(PROBLEM TO SOLVE): Would you please state how many lines in the entries contain the word "cite"? Only the number should be given.

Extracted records
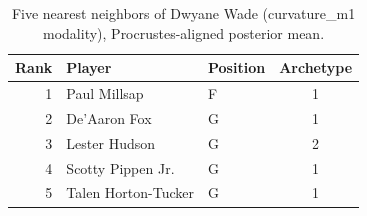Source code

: \begin{table}[htbp]
  \centering\small
  \begin{tabular}{rllc}
    \toprule
    Rank & Player & Position & Archetype \\
    \midrule
    1 & Paul Millsap & F & 1 \\
    2 & De'Aaron Fox & G & 1 \\
    3 & Lester Hudson & G & 2 \\
    4 & Scotty Pippen Jr. & G & 1 \\
    5 & Talen Horton-Tucker & G & 1 \\
    \bottomrule
  \end{tabular}
  \caption{Five nearest neighbors of Dwyane Wade (curvature_m1 modality), Procrustes-aligned posterior mean.}
  \label{tab:Dwyane_Wade_neighbors_curvature_m1}
\end{table}


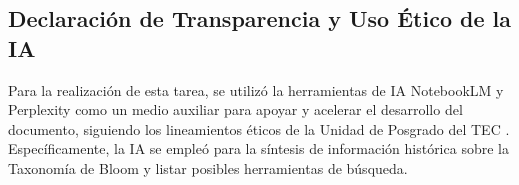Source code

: \subsection{Declaración de Transparencia y Uso Ético de la IA}
Para la realización de esta tarea, se utilizó la herramientas de IA NotebookLM y Perplexity como un medio auxiliar para apoyar y acelerar el desarrollo del documento, siguiendo los lineamientos éticos de la Unidad de Posgrado del TEC
\cite{tec2025politicasIA}. Específicamente, la IA se empleó para la síntesis de información histórica sobre la Taxonomía de Bloom y listar posibles herramientas de búsqueda.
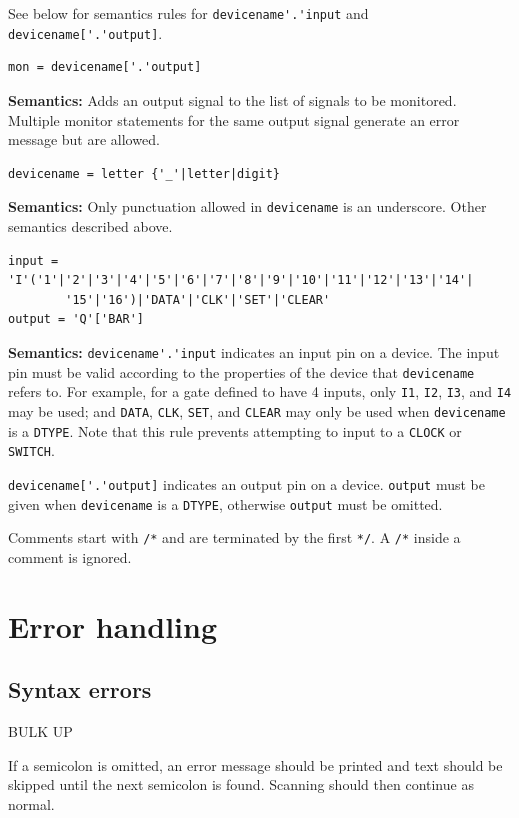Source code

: \documentclass[a4paper,10pt]{article}
\begin{document}
See below for semantics rules for \verb|devicename'.'input| and \verb|devicename['.'output]|.

\begin{verbatim}
mon = devicename['.'output]
\end{verbatim} 
\textbf{Semantics:} Adds an output signal to the list of signals to be monitored. Multiple monitor statements for the same output signal generate an error message but are allowed.

\begin{verbatim}
devicename = letter {'_'|letter|digit}
\end{verbatim}
\textbf{Semantics:} Only punctuation allowed in \texttt{devicename} is an underscore. Other semantics described above.

\begin{verbatim}
input = 'I'('1'|'2'|'3'|'4'|'5'|'6'|'7'|'8'|'9'|'10'|'11'|'12'|'13'|'14'|
        '15'|'16')|'DATA'|'CLK'|'SET'|'CLEAR'
output = 'Q'['BAR']
\end{verbatim} 

\textbf{Semantics:} \verb|devicename'.'input| indicates an input pin on a device. The input pin must be valid according to the properties of the device that \texttt{devicename} refers to. For example, for a gate defined to have 4 inputs, only \texttt{I1}, \texttt{I2}, \texttt{I3}, and \texttt{I4} may be used; and \texttt{DATA}, \texttt{CLK}, \texttt{SET}, and \texttt{CLEAR} may only be used when \texttt{devicename} is a \texttt{DTYPE}.
Note that this rule prevents attempting to input to a \texttt{CLOCK} or \texttt{SWITCH}.

\verb|devicename['.'output]| indicates an output pin on a device. \texttt{output} must be given when \texttt{devicename} is a \texttt{DTYPE}, otherwise \texttt{output} must be omitted. 

Comments start with \texttt{/*} and are terminated by the first \texttt{*/}. A \texttt{/*} inside a comment is ignored. 

\section{Error handling}

\subsection{Syntax errors}

BULK UP

If a semicolon is omitted, an error message should be printed and text should be skipped until the next semicolon is found. Scanning should then continue as normal. 
\end{document}
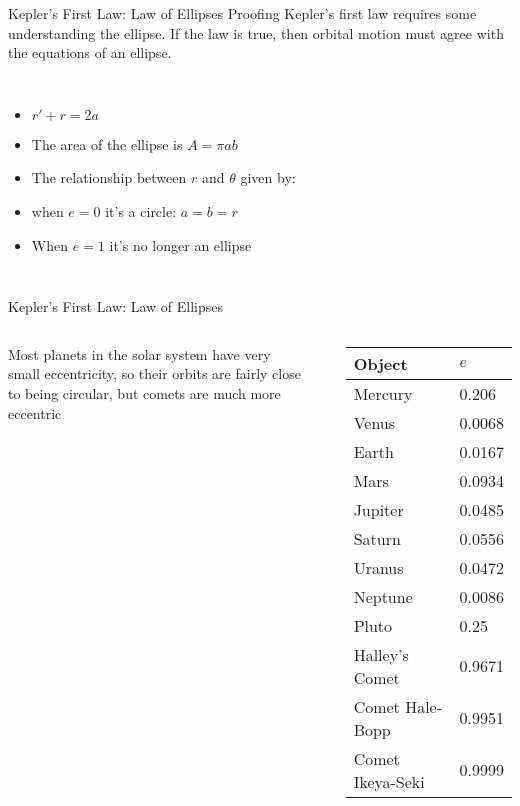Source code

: \documentclass[12pt,compress,aspectratio=169]{beamer}
\begin{document}
\begin{frame}{Kepler's First Law: Law of Ellipses}
  Proofing Kepler's first law requires some understanding the ellipse. If
  the law is true, then orbital motion must agree with the equations of an
  ellipse.
  \begin{columns}
    \centering

    \begin{itemize}
    \item $r' + r =2a$
    \item The area of the ellipse is $A=\pi ab$
    \item The relationship between $r$ and $\theta$ given by:

    \item when $e=0$ it's a circle: $a=b=r$
    \item When $e=1$ it's no longer an ellipse
    \end{itemize}
  \end{columns}
\end{frame}



\begin{frame}{Kepler's First Law: Law of Ellipses}
  \begin{columns}
    Most planets in the solar system have very small eccentricity, so their
    orbits are fairly close to being circular, but comets are much more
    eccentric
    \begin{center}
    \end{center}
    
    \begin{tabular}{l|l}
      \rowcolor{pink}
      \textbf{Object} & $e$ \\ \hline
      Mercury	& \num{.206} \\
      Venus	& \num{.0068} \\
      Earth	& \num{.0167} \\
      Mars	& \num{.0934} \\
      Jupiter	& \num{.0485} \\
      Saturn	& \num{.0556} \\
      Uranus	& \num{.0472} \\
      Neptune	& \num{.0086} \\
      Pluto	& \num{.25} \\ \hline
      Halley's Comet   & \num{.9671} \\
      Comet Hale-Bopp  & \num{.9951} \\
      Comet Ikeya-Seki & \num{.9999}
    \end{tabular}
  \end{columns}
\end{frame}
\end{document}
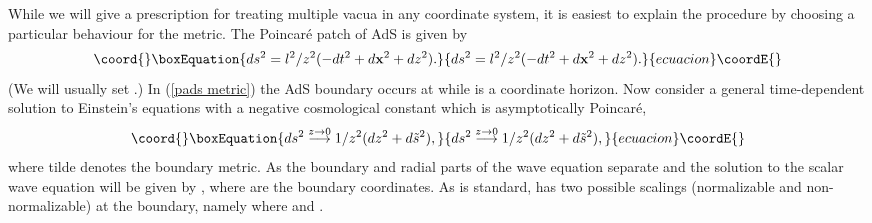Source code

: \documentclass[a4paper,aps,prd,preprintnumbers,groupedaddress]{revtex4}
\begin{document}
While we will give a prescription for treating multiple vacua in any coordinate system, it is easiest to explain the procedure by choosing a particular behaviour for the metric.   The Poincar\'{e} patch of AdS\coordHE{} is  given by
\begin{equation}\coord{}\boxEquation{
\label{pads metric} ds^2 = l^2/z^2 (-dt^2 +d {\bf x} ^2 + dz^2).
}{
ds^2 = l^2/z^2 (-dt^2 +d {\bf x} ^2 + dz^2).
}{ecuacion}\coordE{}\end{equation}
(We will usually set \coordHE{}.)   In (\ref{pads metric}) the AdS boundary occurs at \coordHE{} while \coordHE{} is a coordinate horizon.   Now consider a general time-dependent solution to Einstein's equations with a negative cosmological constant which is asymptotically Poincar\'{e},
\begin{equation}\coord{}\boxEquation{
\label{modified pads metric} ds^2 \stackrel{z \rightarrow 0}{\longrightarrow}1/z^2 (dz^2 +d\tilde{s} ^2),
}{
ds^2 \stackrel{z \rightarrow 0}{\longrightarrow}1/z^2 (dz^2 +d\tilde{s} ^2),
}{ecuacion}\coordE{}\end{equation}
where tilde denotes the boundary metric.   As \coordHE{} the boundary and radial parts of the wave equation separate and the solution to the scalar wave equation will be given by \coordHE{}, where \coordHE{} are the boundary coordinates.   As is standard, \coordHE{} has
two possible scalings (normalizable  and non-normalizable) at the boundary, namely \coordHE{} where \coordHE{} and \coordHE{} \cite{vijay981}.
\end{document}
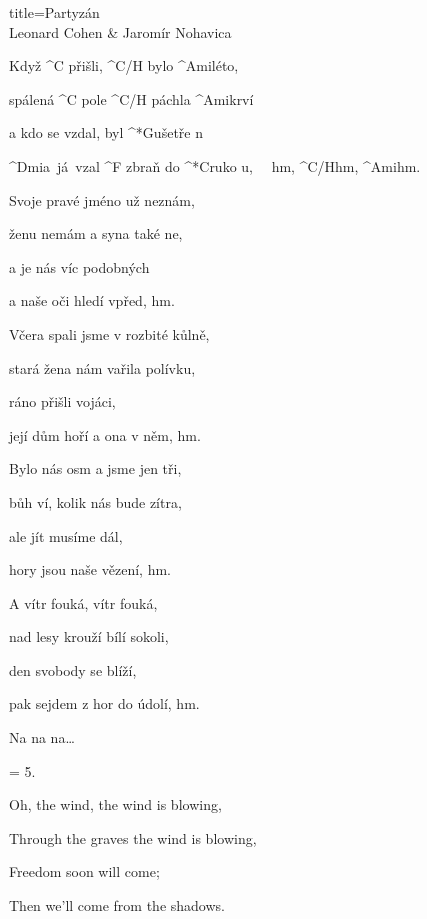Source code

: \begin{song}{title=\predtitle\centering Partyzán  \\\large Leonard Cohen \& Jaromír Nohavica  \vspace*{-0.3cm}}  %
\begin{centerjustified}

\sloka 
	Když ^{C \z}přišli, ^{C/H \z}bylo ^{\z Ami}léto,~~

	spálená ^{C \z}pole ^{C/H \z}páchla ^{\z Ami}krví~~

	a kdo se vzdal, byl ^*{\z G}ušetře n

	^{Dmi\z}a~já~vzal ^{F \z}zbraň do ^*{\z C}ruko u,~~ hm, ^{C/H}hm, ^{Ami}hm.

\sloka
	Svoje pravé jméno už neznám,
	
	ženu nemám a syna také ne,
	
	a je nás víc podobných
	
	a naše oči hledí vpřed, hm.

\sloka
	Včera spali jsme v rozbité kůlně,
	
	 stará žena nám vařila polívku,
	
	ráno přišli vojáci,
	
	její dům hoří a ona v něm, hm.

\sloka
	Bylo nás osm a jsme jen tři,
	
	bůh ví, kolik nás bude zítra,
	
	ale jít musíme dál,
	
	hory jsou naše vězení, hm.
	
\sloka
	A vítr fouká, vítr fouká,
	
	nad lesy krouží bílí sokoli,
	
	den svobody se blíží,
	
	pak sejdem z hor do údolí, hm.

\sloka
Na na na\elipsa\dots

\sloka = 5. 

\phantom{.}

Oh, the wind, the wind is blowing,

Through the graves the wind is blowing,

Freedom soon will come;

Then we'll come from the shadows.

\end{centerjustified}

\centering
{}

\setcounter{Slokočet}{0}
\end{song}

(SOLUTION TO THIS PROBLEM): 2